Work task = Restate all of the records below exactly. Do not carry over any image.
*** Begin section ***
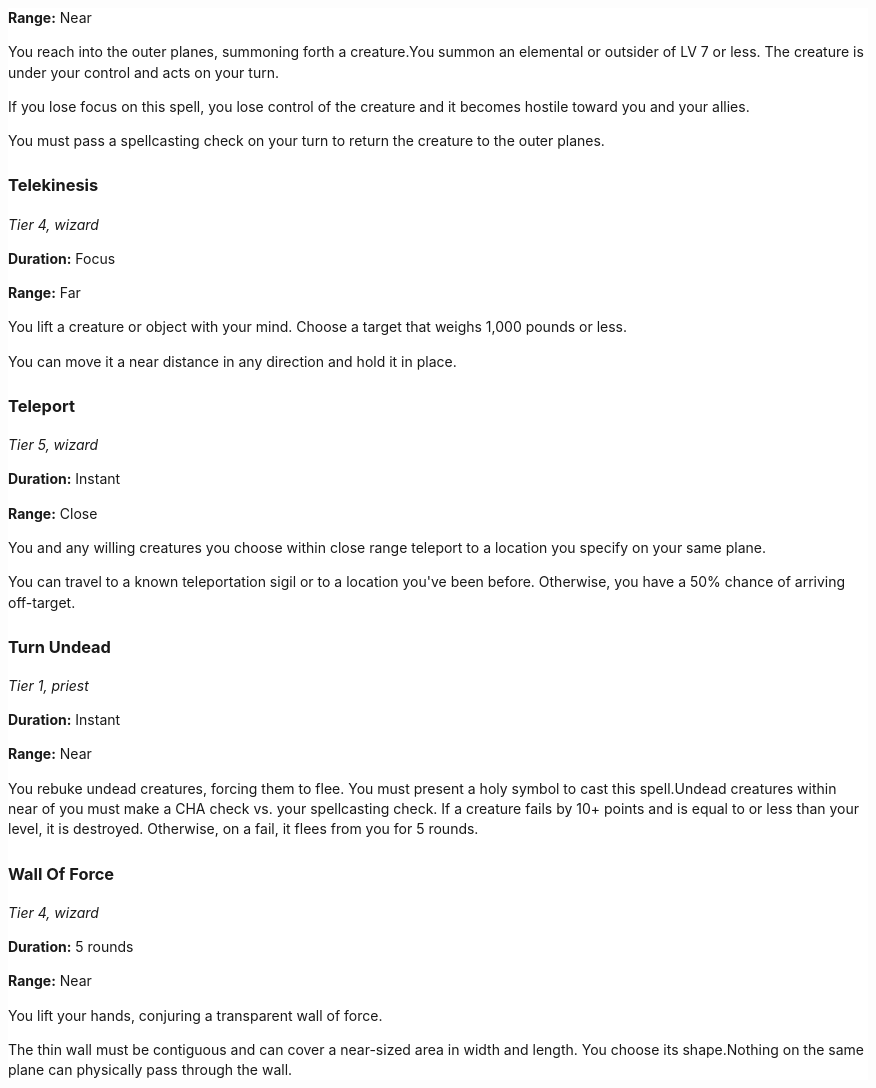 **Range:** Near

You reach into the outer planes, summoning forth a creature.You summon an elemental or outsider of LV 7 or less. The creature is under your control and acts on your turn.

If you lose focus on this spell, you lose control of the creature and it becomes hostile toward you and your allies.

You must pass a spellcasting check on your turn to return the creature to the outer planes.

### Telekinesis

_Tier 4, wizard_

**Duration:** Focus

**Range:** Far

You lift a creature or object with your mind. Choose a target that weighs 1,000 pounds or less.

You can move it a near distance in any direction and hold it in place.

### Teleport

_Tier 5, wizard_

**Duration:** Instant

**Range:** Close

You and any willing creatures you choose within close range teleport to a location you specify on your same plane.

You can travel to a known teleportation sigil or to a location you've been before. Otherwise, you have a 50% chance of arriving off-target.

### Turn Undead

_Tier 1, priest_

**Duration:** Instant

**Range:** Near

You rebuke undead creatures, forcing them to flee. You must present a holy symbol to cast this spell.Undead creatures within near of you must make a CHA check vs. your spellcasting check. If a creature fails by 10+ points and is equal to or less than your level, it is destroyed. Otherwise, on a fail, it flees from you for 5 rounds.

### Wall Of Force

_Tier 4, wizard_

**Duration:** 5 rounds

**Range:** Near

You lift your hands, conjuring a transparent wall of force.

The thin wall must be contiguous and can cover a near-sized area in width and length. You choose its shape.Nothing on the same plane can physically pass through the wall.
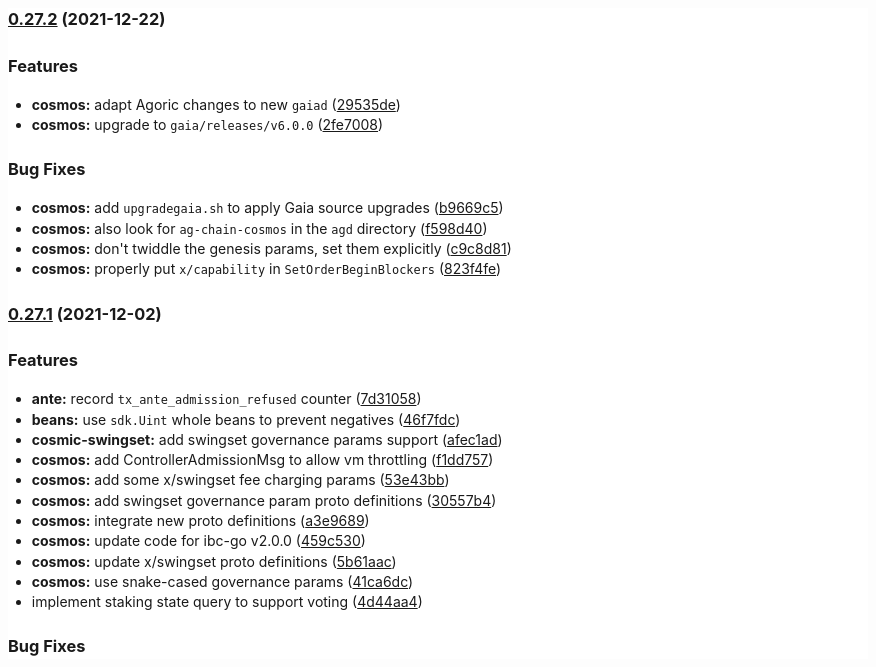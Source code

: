 ### [0.27.2](https://github.com/Agoric/agoric-sdk/compare/@agoric/cosmos@0.27.1...@agoric/cosmos@0.27.2) (2021-12-22)

### Features

* **cosmos:** adapt Agoric changes to new `gaiad` ([29535de](https://github.com/Agoric/agoric-sdk/commit/29535ded86ca87db70b2fa59d85dc4394bbba761))
* **cosmos:** upgrade to `gaia/releases/v6.0.0` ([2fe7008](https://github.com/Agoric/agoric-sdk/commit/2fe7008ed699bb543db0ad8c3fb750dfd8c6c425))

### Bug Fixes

* **cosmos:** add `upgradegaia.sh` to apply Gaia source upgrades ([b9669c5](https://github.com/Agoric/agoric-sdk/commit/b9669c5dfe80c9942aed620fdaa19b164c9f3600))
* **cosmos:** also look for `ag-chain-cosmos` in the `agd` directory ([f598d40](https://github.com/Agoric/agoric-sdk/commit/f598d40e0f55814bd17fc021503fbb45bddcfd67))
* **cosmos:** don't twiddle the genesis params, set them explicitly ([c9c8d81](https://github.com/Agoric/agoric-sdk/commit/c9c8d81f476a0df7559eae35c0dd323cd26a9d7b))
* **cosmos:** properly put `x/capability` in `SetOrderBeginBlockers` ([823f4fe](https://github.com/Agoric/agoric-sdk/commit/823f4fe86a8f2109f87746f00ffbd3eeb4bf1e38))

### [0.27.1](https://github.com/Agoric/agoric-sdk/compare/@agoric/cosmos@0.27.0...@agoric/cosmos@0.27.1) (2021-12-02)

### Features

* **ante:** record `tx_ante_admission_refused` counter ([7d31058](https://github.com/Agoric/agoric-sdk/commit/7d31058caf64a57ef127f129588162ecc7377bea))
* **beans:** use `sdk.Uint` whole beans to prevent negatives ([46f7fdc](https://github.com/Agoric/agoric-sdk/commit/46f7fdc9a03473c55cacf9d09251d52c71237842))
* **cosmic-swingset:** add swingset governance params support ([afec1ad](https://github.com/Agoric/agoric-sdk/commit/afec1ad273fd75005ddd33c829479ec1138e180f))
* **cosmos:** add ControllerAdmissionMsg to allow vm throttling ([f1dd757](https://github.com/Agoric/agoric-sdk/commit/f1dd7574ee4905631ae7aa84c033888951189656))
* **cosmos:** add some x/swingset fee charging params ([53e43bb](https://github.com/Agoric/agoric-sdk/commit/53e43bb221f7ab977d78ed789027c84fafb14e6d))
* **cosmos:** add swingset governance param proto definitions ([30557b4](https://github.com/Agoric/agoric-sdk/commit/30557b4ab0ccd5278f09f537f97b6867cfa80d30))
* **cosmos:** integrate new proto definitions ([a3e9689](https://github.com/Agoric/agoric-sdk/commit/a3e96898c7686a167881a7303c06c37f5b28edc0))
* **cosmos:** update code for ibc-go v2.0.0 ([459c530](https://github.com/Agoric/agoric-sdk/commit/459c5304c707a058c8108c91698e79e03a16ed59))
* **cosmos:** update x/swingset proto definitions ([5b61aac](https://github.com/Agoric/agoric-sdk/commit/5b61aac17e23fd4e11304ecdebb5c25167409e1e))
* **cosmos:** use snake-cased governance params ([41ca6dc](https://github.com/Agoric/agoric-sdk/commit/41ca6dcde40ef01a9ff1c9564d6b3763a779bf35))
* implement staking state query to support voting ([4d44aa4](https://github.com/Agoric/agoric-sdk/commit/4d44aa40d147389cae6083c1210fe287478257c7))

### Bug Fixes
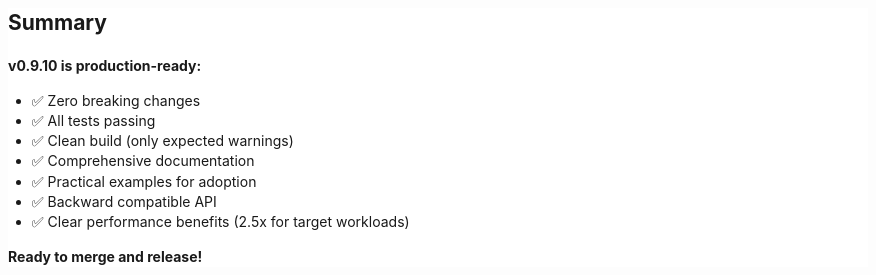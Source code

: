 ## Summary

**v0.9.10 is production-ready:**
- ✅ Zero breaking changes
- ✅ All tests passing
- ✅ Clean build (only expected warnings)
- ✅ Comprehensive documentation
- ✅ Practical examples for adoption
- ✅ Backward compatible API
- ✅ Clear performance benefits (2.5x for target workloads)

**Ready to merge and release!**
*** End section ***
Answer below =
 **Range:** Near

You reach into the outer planes, summoning forth a creature.You summon an elemental or outsider of LV 7 or less. The creature is under your control and acts on your turn.

If you lose focus on this spell, you lose control of the creature and it becomes hostile toward you and your allies.

You must pass a spellcasting check on your turn to return the creature to the outer planes.

### Telekinesis

_Tier 4, wizard_

**Duration:** Focus

**Range:** Far

You lift a creature or object with your mind. Choose a target that weighs 1,000 pounds or less.

You can move it a near distance in any direction and hold it in place.

### Teleport

_Tier 5, wizard_

**Duration:** Instant

**Range:** Close

You and any willing creatures you choose within close range teleport to a location you specify on your same plane.

You can travel to a known teleportation sigil or to a location you've been before. Otherwise, you have a 50% chance of arriving off-target.

### Turn Undead

_Tier 1, priest_

**Duration:** Instant

**Range:** Near

You rebuke undead creatures, forcing them to flee. You must present a holy symbol to cast this spell.Undead creatures within near of you must make a CHA check vs. your spellcasting check. If a creature fails by 10+ points and is equal to or less than your level, it is destroyed. Otherwise, on a fail, it flees from you for 5 rounds.

### Wall Of Force

_Tier 4, wizard_

**Duration:** 5 rounds

**Range:** Near

You lift your hands, conjuring a transparent wall of force.

The thin wall must be contiguous and can cover a near-sized area in width and length. You choose its shape.Nothing on the same plane can physically pass through the wall.
Source code

: ### [0.27.2](https://github.com/Agoric/agoric-sdk/compare/@agoric/cosmos@0.27.1...@agoric/cosmos@0.27.2) (2021-12-22)

### Features

* **cosmos:** adapt Agoric changes to new `gaiad` ([29535de](https://github.com/Agoric/agoric-sdk/commit/29535ded86ca87db70b2fa59d85dc4394bbba761))
* **cosmos:** upgrade to `gaia/releases/v6.0.0` ([2fe7008](https://github.com/Agoric/agoric-sdk/commit/2fe7008ed699bb543db0ad8c3fb750dfd8c6c425))

### Bug Fixes

* **cosmos:** add `upgradegaia.sh` to apply Gaia source upgrades ([b9669c5](https://github.com/Agoric/agoric-sdk/commit/b9669c5dfe80c9942aed620fdaa19b164c9f3600))
* **cosmos:** also look for `ag-chain-cosmos` in the `agd` directory ([f598d40](https://github.com/Agoric/agoric-sdk/commit/f598d40e0f55814bd17fc021503fbb45bddcfd67))
* **cosmos:** don't twiddle the genesis params, set them explicitly ([c9c8d81](https://github.com/Agoric/agoric-sdk/commit/c9c8d81f476a0df7559eae35c0dd323cd26a9d7b))
* **cosmos:** properly put `x/capability` in `SetOrderBeginBlockers` ([823f4fe](https://github.com/Agoric/agoric-sdk/commit/823f4fe86a8f2109f87746f00ffbd3eeb4bf1e38))

### [0.27.1](https://github.com/Agoric/agoric-sdk/compare/@agoric/cosmos@0.27.0...@agoric/cosmos@0.27.1) (2021-12-02)

### Features

* **ante:** record `tx_ante_admission_refused` counter ([7d31058](https://github.com/Agoric/agoric-sdk/commit/7d31058caf64a57ef127f129588162ecc7377bea))
* **beans:** use `sdk.Uint` whole beans to prevent negatives ([46f7fdc](https://github.com/Agoric/agoric-sdk/commit/46f7fdc9a03473c55cacf9d09251d52c71237842))
* **cosmic-swingset:** add swingset governance params support ([afec1ad](https://github.com/Agoric/agoric-sdk/commit/afec1ad273fd75005ddd33c829479ec1138e180f))
* **cosmos:** add ControllerAdmissionMsg to allow vm throttling ([f1dd757](https://github.com/Agoric/agoric-sdk/commit/f1dd7574ee4905631ae7aa84c033888951189656))
* **cosmos:** add some x/swingset fee charging params ([53e43bb](https://github.com/Agoric/agoric-sdk/commit/53e43bb221f7ab977d78ed789027c84fafb14e6d))
* **cosmos:** add swingset governance param proto definitions ([30557b4](https://github.com/Agoric/agoric-sdk/commit/30557b4ab0ccd5278f09f537f97b6867cfa80d30))
* **cosmos:** integrate new proto definitions ([a3e9689](https://github.com/Agoric/agoric-sdk/commit/a3e96898c7686a167881a7303c06c37f5b28edc0))
* **cosmos:** update code for ibc-go v2.0.0 ([459c530](https://github.com/Agoric/agoric-sdk/commit/459c5304c707a058c8108c91698e79e03a16ed59))
* **cosmos:** update x/swingset proto definitions ([5b61aac](https://github.com/Agoric/agoric-sdk/commit/5b61aac17e23fd4e11304ecdebb5c25167409e1e))
* **cosmos:** use snake-cased governance params ([41ca6dc](https://github.com/Agoric/agoric-sdk/commit/41ca6dcde40ef01a9ff1c9564d6b3763a779bf35))
* implement staking state query to support voting ([4d44aa4](https://github.com/Agoric/agoric-sdk/commit/4d44aa40d147389cae6083c1210fe287478257c7))

### Bug Fixes
Source code

: ## Summary

**v0.9.10 is production-ready:**
- ✅ Zero breaking changes
- ✅ All tests passing
- ✅ Clean build (only expected warnings)
- ✅ Comprehensive documentation
- ✅ Practical examples for adoption
- ✅ Backward compatible API
- ✅ Clear performance benefits (2.5x for target workloads)

**Ready to merge and release!**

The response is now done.